[[ LISTED RECORDS, beginning ]]
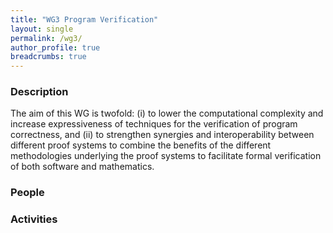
 ```yaml
---
title: "WG3 Program Verification"
layout: single
permalink: /wg3/
author_profile: true
breadcrumbs: true
---
```


### Description

The aim of this WG is twofold: (i) to lower the computational complexity and
increase expressiveness of techniques for the verification of program
correctness, and (ii) to strengthen synergies and interoperability between
different proof systems to combine the benefits of the different methodologies
underlying the proof systems to facilitate formal verification of both software
and mathematics.

### People

### Activities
[[ LISTED RECORDS, end ]]
• WORK ORDER: If a record contains a picture, leave the picture out and return everything else exactly.

• RESPONSE FOR THIS EXERCISE:
 ```yaml
---
title: "WG3 Program Verification"
layout: single
permalink: /wg3/
author_profile: true
breadcrumbs: true
---
```


### Description

The aim of this WG is twofold: (i) to lower the computational complexity and
increase expressiveness of techniques for the verification of program
correctness, and (ii) to strengthen synergies and interoperability between
different proof systems to combine the benefits of the different methodologies
underlying the proof systems to facilitate formal verification of both software
and mathematics.

### People

### Activities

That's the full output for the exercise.